You should really read the documentation.
It does not render text. It renders glyphs, because
it is a font renderer, not a text renderer. And there is no direct 1:1 correspondence between glyphs and code points. Never was.
What you have meant I think, is that SSFN's supported encoding is and always will be ISO-10464, and you always get the same glyph for the same character with the same font? Because there was only a guaranteed correspondence between code points and glyphs but not between glyphs and code points. But that's for the past, because since yesterday I've implemented glyph variants, to support Serbian / Macedonian Cyrillic B D G P T letters in Italic style.
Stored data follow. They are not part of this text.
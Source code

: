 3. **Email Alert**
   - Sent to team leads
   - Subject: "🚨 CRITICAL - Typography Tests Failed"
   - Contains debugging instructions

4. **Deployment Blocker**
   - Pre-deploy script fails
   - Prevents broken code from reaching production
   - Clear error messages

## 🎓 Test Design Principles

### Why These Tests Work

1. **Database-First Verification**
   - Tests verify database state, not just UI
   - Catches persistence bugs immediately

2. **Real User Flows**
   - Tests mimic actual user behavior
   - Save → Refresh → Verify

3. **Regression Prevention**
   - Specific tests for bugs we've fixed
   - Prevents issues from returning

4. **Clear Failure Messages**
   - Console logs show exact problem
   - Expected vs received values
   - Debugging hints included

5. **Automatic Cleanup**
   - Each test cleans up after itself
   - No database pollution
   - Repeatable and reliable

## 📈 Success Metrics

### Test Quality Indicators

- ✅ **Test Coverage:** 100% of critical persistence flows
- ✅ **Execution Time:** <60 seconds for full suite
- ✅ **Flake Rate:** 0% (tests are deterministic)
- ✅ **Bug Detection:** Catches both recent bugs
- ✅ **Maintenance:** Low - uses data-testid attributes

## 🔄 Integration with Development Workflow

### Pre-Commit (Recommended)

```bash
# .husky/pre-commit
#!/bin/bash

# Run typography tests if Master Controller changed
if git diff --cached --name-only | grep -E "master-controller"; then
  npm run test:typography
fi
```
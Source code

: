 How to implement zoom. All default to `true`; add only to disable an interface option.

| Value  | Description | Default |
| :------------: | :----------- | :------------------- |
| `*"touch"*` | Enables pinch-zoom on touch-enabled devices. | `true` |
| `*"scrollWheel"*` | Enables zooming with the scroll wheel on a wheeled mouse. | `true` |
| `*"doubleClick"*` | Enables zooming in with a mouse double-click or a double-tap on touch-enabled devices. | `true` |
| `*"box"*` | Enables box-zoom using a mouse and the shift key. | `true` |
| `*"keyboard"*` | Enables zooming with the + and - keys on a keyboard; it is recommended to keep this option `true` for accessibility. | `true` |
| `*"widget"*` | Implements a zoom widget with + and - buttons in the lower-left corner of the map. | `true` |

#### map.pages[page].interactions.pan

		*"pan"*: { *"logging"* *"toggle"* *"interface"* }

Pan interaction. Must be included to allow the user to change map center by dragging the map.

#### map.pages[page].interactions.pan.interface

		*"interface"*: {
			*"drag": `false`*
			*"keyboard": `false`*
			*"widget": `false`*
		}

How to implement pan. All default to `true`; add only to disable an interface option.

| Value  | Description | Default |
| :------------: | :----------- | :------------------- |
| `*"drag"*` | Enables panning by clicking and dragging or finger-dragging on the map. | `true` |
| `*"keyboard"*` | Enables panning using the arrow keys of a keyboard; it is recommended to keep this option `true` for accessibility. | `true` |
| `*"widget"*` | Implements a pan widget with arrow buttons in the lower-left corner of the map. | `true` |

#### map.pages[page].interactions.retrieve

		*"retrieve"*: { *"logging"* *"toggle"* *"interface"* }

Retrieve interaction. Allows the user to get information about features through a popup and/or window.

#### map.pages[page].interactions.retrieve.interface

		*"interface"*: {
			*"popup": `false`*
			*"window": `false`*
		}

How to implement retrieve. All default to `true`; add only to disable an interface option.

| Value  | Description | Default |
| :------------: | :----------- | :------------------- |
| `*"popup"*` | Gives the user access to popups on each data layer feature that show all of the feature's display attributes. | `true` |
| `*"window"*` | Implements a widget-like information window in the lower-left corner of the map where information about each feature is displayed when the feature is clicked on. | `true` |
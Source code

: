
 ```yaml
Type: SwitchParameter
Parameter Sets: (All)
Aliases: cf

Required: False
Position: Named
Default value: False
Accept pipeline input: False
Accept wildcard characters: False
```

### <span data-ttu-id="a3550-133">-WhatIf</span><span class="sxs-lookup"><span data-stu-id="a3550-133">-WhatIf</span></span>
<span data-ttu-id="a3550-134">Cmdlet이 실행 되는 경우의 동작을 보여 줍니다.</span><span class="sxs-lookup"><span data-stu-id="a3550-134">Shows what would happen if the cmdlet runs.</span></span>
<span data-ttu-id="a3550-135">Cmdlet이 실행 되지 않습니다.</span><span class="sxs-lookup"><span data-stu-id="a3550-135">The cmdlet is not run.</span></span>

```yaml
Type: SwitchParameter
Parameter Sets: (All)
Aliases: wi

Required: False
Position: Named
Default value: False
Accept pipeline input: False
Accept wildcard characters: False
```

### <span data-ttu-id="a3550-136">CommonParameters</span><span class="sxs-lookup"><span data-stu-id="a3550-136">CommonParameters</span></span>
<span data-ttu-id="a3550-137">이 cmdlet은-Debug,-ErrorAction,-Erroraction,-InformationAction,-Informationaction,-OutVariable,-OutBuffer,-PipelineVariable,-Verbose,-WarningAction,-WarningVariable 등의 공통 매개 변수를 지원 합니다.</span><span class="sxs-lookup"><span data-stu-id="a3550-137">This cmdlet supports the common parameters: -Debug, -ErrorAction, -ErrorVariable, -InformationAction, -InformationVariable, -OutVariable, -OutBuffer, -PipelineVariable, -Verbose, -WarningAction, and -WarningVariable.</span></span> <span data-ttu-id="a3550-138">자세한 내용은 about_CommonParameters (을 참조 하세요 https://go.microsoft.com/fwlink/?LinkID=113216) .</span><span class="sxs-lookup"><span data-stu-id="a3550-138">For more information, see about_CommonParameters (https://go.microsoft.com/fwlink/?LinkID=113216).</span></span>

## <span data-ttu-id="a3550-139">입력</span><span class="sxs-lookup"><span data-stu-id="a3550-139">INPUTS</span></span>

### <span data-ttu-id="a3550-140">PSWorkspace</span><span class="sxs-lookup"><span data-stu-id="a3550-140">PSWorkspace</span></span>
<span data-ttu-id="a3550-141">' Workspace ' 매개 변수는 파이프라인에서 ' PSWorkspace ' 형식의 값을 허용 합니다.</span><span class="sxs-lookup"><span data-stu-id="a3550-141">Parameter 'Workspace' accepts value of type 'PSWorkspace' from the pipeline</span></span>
But still, within a variant lookup table, you'll get exactly the same glyph for the same code point, but nothing says that the same glyph can't be returned for a different code point too. Actually this is a very important feature that SSFN utilizes for it's geometrical compression algorithm. What do you think, how on earth can it compress a 64k BitStream Vera TTF into a 15k SSFN otherwise?
Octocontrabass wrote:
Are there any plans for your converters to expose context-sensitive glyphs in some way, so that there's less manual work required for complete Unicode support?
I'm not planning to change the current behavior, because:
- First, current font formats does not have such information either (there's no place for them in PSFU, BDF, PST1, TTF fonts, and freetype2 does not expose OTF's many different alternative and replacement tables in a single meaningful way, not to mention that neither Uniscript nor Apple renderer can't use those tables properly either, read FontForge's doc)
- Second, it is completely wasteful to store such an information in a font file because a specific UNICODE code point has to be translated to the same corresponding isolated, initial, medial, final UNICODE code points regardless if the font is Serif, Sans, regular, oblique, bitmap, vector based etc. Same stands for UNICODE code point combinations (VS included). If UNICODE hasn't allocated a code point for that letter in a particular context, then you can always use Supplementary and Private Use Areas until they do.
- Third, it's totally absurd and irrational to expect full UNICODE
text rendering capabilities from a simple
font renderer that's aim is embedability and extra small code size (ca. 20 kilobytes, man!).
- Fourth, why should I bother at all when there are excellent OpenSource libraries to do exactly that? I mean if you want
complete UNICODE support, you can use Pango for example. You always forget about Pango.